▶ Study material:

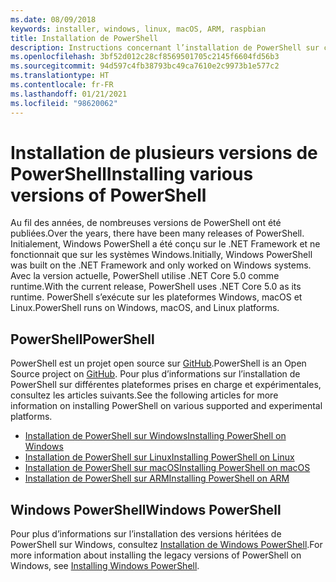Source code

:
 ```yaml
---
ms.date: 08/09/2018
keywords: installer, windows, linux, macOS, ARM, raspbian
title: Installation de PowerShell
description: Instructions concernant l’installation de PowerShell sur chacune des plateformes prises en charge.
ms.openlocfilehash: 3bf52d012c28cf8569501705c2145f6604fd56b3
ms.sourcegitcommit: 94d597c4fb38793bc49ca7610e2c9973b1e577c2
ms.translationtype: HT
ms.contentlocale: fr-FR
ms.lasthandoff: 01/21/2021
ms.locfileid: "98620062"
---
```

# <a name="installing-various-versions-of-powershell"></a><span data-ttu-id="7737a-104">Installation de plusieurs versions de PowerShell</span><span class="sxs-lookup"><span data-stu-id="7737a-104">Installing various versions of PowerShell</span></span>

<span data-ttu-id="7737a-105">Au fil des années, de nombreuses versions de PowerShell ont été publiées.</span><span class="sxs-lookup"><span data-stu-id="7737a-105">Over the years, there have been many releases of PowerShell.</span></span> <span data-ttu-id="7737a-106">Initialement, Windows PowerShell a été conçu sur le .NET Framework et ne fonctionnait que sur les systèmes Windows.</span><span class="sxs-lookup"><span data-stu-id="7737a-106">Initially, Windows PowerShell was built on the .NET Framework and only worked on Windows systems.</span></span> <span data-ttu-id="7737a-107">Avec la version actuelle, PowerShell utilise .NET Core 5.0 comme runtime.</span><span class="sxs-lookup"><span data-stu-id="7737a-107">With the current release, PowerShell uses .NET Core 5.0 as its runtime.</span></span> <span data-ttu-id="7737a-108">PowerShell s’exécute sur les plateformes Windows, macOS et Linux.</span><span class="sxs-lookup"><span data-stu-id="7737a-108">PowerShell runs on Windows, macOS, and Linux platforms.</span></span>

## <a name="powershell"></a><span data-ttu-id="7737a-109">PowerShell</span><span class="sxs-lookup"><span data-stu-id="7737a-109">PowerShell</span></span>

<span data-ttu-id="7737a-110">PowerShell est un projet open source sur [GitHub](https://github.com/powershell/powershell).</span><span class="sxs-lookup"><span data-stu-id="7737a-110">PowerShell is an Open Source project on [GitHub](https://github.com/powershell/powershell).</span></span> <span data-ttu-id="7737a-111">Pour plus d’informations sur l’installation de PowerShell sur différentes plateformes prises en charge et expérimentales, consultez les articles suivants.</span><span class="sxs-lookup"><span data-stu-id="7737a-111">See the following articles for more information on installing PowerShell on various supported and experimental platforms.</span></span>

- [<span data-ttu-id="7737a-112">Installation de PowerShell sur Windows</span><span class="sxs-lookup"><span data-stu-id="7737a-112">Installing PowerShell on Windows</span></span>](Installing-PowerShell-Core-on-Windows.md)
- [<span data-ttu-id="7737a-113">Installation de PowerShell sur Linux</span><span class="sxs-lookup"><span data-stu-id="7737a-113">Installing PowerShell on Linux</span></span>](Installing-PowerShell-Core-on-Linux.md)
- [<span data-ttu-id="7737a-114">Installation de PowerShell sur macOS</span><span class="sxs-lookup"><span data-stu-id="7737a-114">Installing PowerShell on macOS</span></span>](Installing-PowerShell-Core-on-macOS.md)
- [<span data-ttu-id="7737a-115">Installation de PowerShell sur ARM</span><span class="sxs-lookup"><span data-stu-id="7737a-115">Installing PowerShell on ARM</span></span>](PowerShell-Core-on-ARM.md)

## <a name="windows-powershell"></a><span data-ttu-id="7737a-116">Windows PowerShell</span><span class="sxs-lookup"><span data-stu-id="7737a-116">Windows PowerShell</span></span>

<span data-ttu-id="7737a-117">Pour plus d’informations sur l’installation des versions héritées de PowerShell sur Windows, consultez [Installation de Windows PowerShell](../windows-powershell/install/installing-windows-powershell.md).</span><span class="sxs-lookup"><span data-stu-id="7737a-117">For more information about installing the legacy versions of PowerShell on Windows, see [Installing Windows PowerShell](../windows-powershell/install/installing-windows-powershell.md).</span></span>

▶ Problem: Find the word "charge" in the entries above and gather every line that holds it.

▶ Written solution:
description: Instructions concernant l’installation de PowerShell sur chacune des plateformes prises en charge.
<span data-ttu-id="7737a-110">PowerShell est un projet open source sur [GitHub](https://github.com/powershell/powershell).</span><span class="sxs-lookup"><span data-stu-id="7737a-110">PowerShell is an Open Source project on [GitHub](https://github.com/powershell/powershell).</span></span> <span data-ttu-id="7737a-111">Pour plus d’informations sur l’installation de PowerShell sur différentes plateformes prises en charge et expérimentales, consultez les articles suivants.</span><span class="sxs-lookup"><span data-stu-id="7737a-111">See the following articles for more information on installing PowerShell on various supported and experimental platforms.</span></span>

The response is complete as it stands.